··· Task material

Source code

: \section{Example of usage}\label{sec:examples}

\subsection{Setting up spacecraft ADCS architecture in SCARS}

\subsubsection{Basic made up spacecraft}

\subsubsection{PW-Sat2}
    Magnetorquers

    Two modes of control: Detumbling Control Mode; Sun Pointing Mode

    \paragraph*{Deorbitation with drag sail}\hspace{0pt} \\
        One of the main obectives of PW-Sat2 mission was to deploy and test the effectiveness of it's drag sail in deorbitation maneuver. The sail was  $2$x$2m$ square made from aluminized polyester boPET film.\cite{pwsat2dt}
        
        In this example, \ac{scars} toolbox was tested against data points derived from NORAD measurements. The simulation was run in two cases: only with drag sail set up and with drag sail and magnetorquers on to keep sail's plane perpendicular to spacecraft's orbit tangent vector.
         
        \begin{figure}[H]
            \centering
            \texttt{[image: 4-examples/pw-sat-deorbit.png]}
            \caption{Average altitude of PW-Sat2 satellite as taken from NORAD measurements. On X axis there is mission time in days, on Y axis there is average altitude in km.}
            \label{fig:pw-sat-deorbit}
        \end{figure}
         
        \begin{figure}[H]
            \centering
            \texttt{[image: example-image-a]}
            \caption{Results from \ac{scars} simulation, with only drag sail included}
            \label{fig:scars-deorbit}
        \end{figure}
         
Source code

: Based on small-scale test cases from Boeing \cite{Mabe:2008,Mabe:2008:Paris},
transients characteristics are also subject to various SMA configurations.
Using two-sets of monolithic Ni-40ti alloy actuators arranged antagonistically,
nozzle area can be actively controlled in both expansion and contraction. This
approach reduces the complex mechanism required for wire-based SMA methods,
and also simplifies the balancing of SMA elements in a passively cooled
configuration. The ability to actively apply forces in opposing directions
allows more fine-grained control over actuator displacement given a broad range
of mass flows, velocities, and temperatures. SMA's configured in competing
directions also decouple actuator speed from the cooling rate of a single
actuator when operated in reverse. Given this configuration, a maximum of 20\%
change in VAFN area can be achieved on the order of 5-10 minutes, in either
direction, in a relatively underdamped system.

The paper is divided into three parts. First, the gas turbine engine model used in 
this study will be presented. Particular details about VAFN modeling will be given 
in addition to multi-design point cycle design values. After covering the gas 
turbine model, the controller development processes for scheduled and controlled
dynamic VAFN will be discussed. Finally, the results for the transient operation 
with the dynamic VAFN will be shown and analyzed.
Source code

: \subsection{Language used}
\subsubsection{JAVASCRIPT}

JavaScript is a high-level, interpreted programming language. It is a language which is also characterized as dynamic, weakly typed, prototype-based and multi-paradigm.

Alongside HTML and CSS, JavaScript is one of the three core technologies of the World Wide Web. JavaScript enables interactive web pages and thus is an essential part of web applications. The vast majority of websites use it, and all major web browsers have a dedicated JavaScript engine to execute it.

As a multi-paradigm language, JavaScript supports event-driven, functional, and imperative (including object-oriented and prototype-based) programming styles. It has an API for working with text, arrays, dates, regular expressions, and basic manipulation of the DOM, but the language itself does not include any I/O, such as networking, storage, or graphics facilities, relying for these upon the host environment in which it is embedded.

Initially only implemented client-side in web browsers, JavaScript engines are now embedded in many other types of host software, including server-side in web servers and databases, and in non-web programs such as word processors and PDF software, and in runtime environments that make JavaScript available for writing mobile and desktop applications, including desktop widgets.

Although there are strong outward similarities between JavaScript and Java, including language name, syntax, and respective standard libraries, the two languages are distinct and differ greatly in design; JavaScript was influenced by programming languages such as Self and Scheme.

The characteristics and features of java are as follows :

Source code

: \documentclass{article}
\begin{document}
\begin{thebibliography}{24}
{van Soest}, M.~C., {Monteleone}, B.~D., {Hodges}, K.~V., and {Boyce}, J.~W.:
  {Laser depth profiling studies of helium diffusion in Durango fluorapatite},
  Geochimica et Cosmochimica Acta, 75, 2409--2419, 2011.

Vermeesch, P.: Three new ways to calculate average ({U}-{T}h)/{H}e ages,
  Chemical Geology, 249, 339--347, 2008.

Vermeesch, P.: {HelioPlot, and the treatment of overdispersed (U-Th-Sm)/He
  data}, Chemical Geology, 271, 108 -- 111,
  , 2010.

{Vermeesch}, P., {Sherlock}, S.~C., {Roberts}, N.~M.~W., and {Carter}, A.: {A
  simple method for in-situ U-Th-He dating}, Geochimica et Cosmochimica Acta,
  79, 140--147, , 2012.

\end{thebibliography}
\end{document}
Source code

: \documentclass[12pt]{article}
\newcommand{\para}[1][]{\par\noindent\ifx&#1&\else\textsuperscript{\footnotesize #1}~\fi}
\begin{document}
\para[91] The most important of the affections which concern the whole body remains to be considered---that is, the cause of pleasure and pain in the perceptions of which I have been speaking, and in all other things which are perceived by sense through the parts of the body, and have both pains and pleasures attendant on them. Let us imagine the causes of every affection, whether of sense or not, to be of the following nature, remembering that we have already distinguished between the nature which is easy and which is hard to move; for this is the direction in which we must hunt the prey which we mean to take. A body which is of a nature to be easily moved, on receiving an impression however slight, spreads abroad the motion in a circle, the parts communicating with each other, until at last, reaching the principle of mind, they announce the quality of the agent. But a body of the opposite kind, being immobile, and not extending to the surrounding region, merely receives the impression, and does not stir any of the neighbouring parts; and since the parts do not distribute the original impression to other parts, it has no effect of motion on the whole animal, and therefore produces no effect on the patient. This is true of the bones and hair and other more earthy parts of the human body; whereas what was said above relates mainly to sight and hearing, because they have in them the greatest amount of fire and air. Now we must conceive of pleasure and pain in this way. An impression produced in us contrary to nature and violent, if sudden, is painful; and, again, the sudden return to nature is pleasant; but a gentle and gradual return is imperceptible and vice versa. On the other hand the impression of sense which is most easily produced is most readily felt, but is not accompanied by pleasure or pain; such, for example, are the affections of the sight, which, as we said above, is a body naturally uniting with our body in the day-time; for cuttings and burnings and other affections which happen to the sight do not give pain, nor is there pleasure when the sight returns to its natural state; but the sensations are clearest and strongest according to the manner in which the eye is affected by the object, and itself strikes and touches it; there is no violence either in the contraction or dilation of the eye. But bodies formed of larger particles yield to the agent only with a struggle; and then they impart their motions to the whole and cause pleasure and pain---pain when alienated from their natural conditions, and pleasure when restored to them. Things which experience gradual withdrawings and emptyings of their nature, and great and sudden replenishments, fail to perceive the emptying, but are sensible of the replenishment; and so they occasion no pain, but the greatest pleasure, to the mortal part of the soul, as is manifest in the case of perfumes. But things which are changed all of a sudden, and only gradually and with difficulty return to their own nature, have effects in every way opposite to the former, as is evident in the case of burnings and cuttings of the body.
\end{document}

······

Work task -
Write out every line in the data that holds the string "used".

Problem solution -
The paper is divided into three parts. First, the gas turbine engine model used in 
: \subsection{Language used}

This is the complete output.